Die kurze Fahrt in einem 435 PS starken Audi hatte für einen 49-jährigen Wängemer ein juristisches Nachspiel.

Bild: Keystone

Acht Zylinder, zwei Turbolader, 435 PS. Daten, die das Herz eines Autofans höherschlagen lassen. Sein Mandant habe kein Benzin im Blut, betonte indes der Verteidiger des 49-jährigen Wängemers, welcher diese Woche vor dem Bezirksgericht Münchwilen stand. Er sei kein Raser, fahre keine Rennen, drifte nicht um Kurven.

Das Auto des vierfachen Familienvaters ist ein biederer Van mit 115 PS. Doch vor einem Jahr war sein Schwager aus Deutschland zu Besuch – mit seinem neuen Auto, einem Audi SQ7; die Sportversion des zweieinhalb Tonnen schweren SUV. Gemeinsam fuhren sie an diesem Samstagmorgen von Wängi nach Münchwilen, um im dortigen Lidl Einkäufe zu erledigen.

Hin war noch der Schwager gefahren, doch als sie den Laden wieder verliessen, fragte dieser den Wängemer unvermittelt: «Willst du fahren?» Die Fahrt sollte nicht lange dauern. Der Angeklagte lenkte den Audi vom Lidl-Parkplatz auf die Hauptstrasse Richtung Wängi, drückte aufs Gas – und wurde nach 200 Metern mit 110 Stundenkilometern geblitzt.

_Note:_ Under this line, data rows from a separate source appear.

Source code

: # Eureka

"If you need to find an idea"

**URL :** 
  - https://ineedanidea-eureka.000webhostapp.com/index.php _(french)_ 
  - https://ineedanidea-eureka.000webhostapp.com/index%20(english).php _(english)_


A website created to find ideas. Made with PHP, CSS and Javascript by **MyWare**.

Danach folgten eine zweistündige Einvernahme auf dem Polizeiposten Münchwilen, Termine beim Verkehrspsychologen und diese Woche nun der Prozess am Bezirksgericht Münchwilen. Die Staatsanwaltschaft hatte Anklage erhoben wegen «qualifizierter grober Verletzung der Verkehrsregeln», der Angeklagte hatte also mit seinen 110 Stundenkilometern innerorts umgangssprachlich ein Raserdelikt begangen. Der Strafantrag lautete denn auch auf 13 Monate Gefängnis bedingt und eine Busse von 2000 Franken.

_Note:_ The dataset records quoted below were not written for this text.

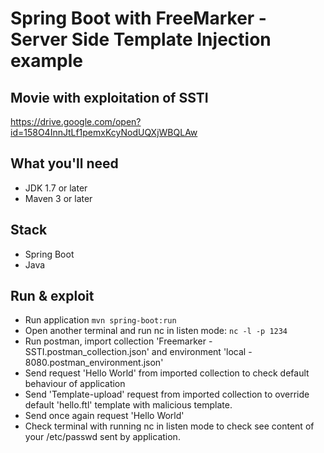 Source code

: # Spring Boot with FreeMarker - Server Side Template Injection example

## Movie with exploitation of SSTI
https://drive.google.com/open?id=158O4InnJtLf1pemxKcyNodUQXjWBQLAw

## What you'll need
- JDK 1.7 or later
- Maven 3 or later

## Stack
- Spring Boot
- Java

## Run & exploit
- Run application
`mvn spring-boot:run`
- Open another terminal and run nc in listen mode:
`nc -l -p 1234`
- Run postman, import collection 'Freemarker - SSTI.postman_collection.json' and environment 'local - 8080.postman_environment.json'
- Send request 'Hello World' from imported collection to check default behaviour of application
- Send 'Template-upload' request from imported collection to override default 'hello.ftl' template with malicious template.
- Send once again request 'Hello World'
- Check terminal with running nc in listen mode to check see content of your /etc/passwd sent by application.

«Mein Mandant hat nur kurz Gas gegeben.»

Dass der Mann krass zu schnell gefahren war, bestritten vor Gericht weder er selber noch sein Verteidiger. Der Anwalt betonte aber, dass der sogenannte Raser-Artikel «nicht so klar formuliert» sei. Vielmehr stelle der Paragraf nur den Vorsatz unter Strafe. «Mein Mandant hat nur kurz Gas gegeben», sagte er, «und dabei gar nicht gemerkt, dass er zu schnell ist.» Mit seinem Familienvan müsse er eben Gas geben, wenn er in eine Hauptstrasse einbiege, dies habe er jahrelang so gemacht. Dass sich ein Audi SQ7 derart anders verhalte, sei ihm nicht bewusst gewesen.

Nach zwei Sekunden 50 Stundenkilometer

Der Verteidiger rechnete vor, dass das Auto seines Klienten 15 Sekunden brauche, um aus dem Stand auf 100 Stundenkilometer zu beschleunigen, selbst bis zur 50er-Marke verstrichen sieben Sekunden. Des Schwagers Bolide hingegen sei nach vier Sekunden auf 100, gar nur nach zwei Sekunden auf 50.

Diesen Zahlen hielt die Vizegerichtspräsidentin in ihrer späteren Urteilsbegründung ihre Rechnung entgegen: «Mit einer schnellen Reaktionszeit von einer Sekunde und mit 50 Stundenkilometern steht das Auto schon nach 27 Metern still, mit über 100 Stundenkilometern tritt man nach 30 Metern überhaupt erst auf die Bremse.» Es sei deshalb nur Glück oder Zufall gewesen, dass es zu keinem Unfall gekommen sei.

Überhaupt sei für das Gericht nicht nachvollziehbar, dass der Angeklagte selbst in einem ihm unbekannten Auto ein derart hohes Tempo nicht bemerkt haben soll. «Mit einem Auto mit mehr PS muss man erst recht vorsichtig fahren.»

Das Bezirksgericht Münchwilen verurteilte den Wängemer folglich zu den von der Staatsanwaltschaft geforderten 13 Monaten Gefängnis bedingt, reduzierte jedoch die Busse angesichts der «desolaten finanziellen Situation» des Angeklagten von 2000 auf 1000 Franken.

Ob der Mann das Urteil weiterziehen wird, konnten er und sein Anwalt im Gespräch mit unserer Zeitung direkt nach dem Prozess noch nicht sagen.